§ **PROBLEM**: If a line in the entries contains the word "based", list it.

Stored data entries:
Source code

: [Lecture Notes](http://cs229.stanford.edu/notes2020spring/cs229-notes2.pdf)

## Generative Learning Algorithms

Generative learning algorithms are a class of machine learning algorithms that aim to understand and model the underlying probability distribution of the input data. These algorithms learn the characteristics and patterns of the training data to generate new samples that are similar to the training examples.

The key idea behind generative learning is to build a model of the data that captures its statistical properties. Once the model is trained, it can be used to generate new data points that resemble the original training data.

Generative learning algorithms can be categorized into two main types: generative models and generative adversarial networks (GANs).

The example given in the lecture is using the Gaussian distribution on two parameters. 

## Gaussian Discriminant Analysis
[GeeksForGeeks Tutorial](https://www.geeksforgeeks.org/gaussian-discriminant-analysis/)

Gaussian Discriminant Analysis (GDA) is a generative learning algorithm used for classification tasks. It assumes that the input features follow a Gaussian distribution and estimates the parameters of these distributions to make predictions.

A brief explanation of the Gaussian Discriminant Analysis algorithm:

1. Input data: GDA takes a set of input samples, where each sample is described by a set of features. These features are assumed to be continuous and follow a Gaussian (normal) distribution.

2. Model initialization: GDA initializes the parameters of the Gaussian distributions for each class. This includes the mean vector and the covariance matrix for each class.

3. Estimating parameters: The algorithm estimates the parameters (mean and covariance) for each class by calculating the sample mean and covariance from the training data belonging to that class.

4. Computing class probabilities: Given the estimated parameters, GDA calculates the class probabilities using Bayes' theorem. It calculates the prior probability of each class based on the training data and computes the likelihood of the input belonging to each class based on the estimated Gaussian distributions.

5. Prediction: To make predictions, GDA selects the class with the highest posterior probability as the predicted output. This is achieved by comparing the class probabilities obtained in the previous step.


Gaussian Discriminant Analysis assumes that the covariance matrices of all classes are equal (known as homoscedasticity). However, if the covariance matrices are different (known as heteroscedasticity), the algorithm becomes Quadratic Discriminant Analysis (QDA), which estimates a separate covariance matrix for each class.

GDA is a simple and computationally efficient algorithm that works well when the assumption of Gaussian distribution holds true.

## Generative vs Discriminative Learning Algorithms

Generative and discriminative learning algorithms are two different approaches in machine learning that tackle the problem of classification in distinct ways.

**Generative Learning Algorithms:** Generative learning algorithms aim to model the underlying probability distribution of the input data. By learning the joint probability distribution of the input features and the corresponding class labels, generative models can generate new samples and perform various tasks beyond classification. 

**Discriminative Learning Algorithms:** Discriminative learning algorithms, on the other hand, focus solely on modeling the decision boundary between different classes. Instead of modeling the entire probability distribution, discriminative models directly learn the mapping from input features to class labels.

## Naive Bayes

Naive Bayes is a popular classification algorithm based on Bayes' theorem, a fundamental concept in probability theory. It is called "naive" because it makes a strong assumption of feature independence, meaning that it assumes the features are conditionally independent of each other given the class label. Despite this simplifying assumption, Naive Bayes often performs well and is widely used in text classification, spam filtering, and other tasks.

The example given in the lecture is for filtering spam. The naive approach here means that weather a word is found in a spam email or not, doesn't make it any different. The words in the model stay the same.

§ **FINISHED EXERCISE**:
4. Computing class probabilities: Given the estimated parameters, GDA calculates the class probabilities using Bayes' theorem. It calculates the prior probability of each class based on the training data and computes the likelihood of the input belonging to each class based on the estimated Gaussian distributions.
Naive Bayes is a popular classification algorithm based on Bayes' theorem, a fundamental concept in probability theory. It is called "naive" because it makes a strong assumption of feature independence, meaning that it assumes the features are conditionally independent of each other given the class label. Despite this simplifying assumption, Naive Bayes often performs well and is widely used in text classification, spam filtering, and other tasks.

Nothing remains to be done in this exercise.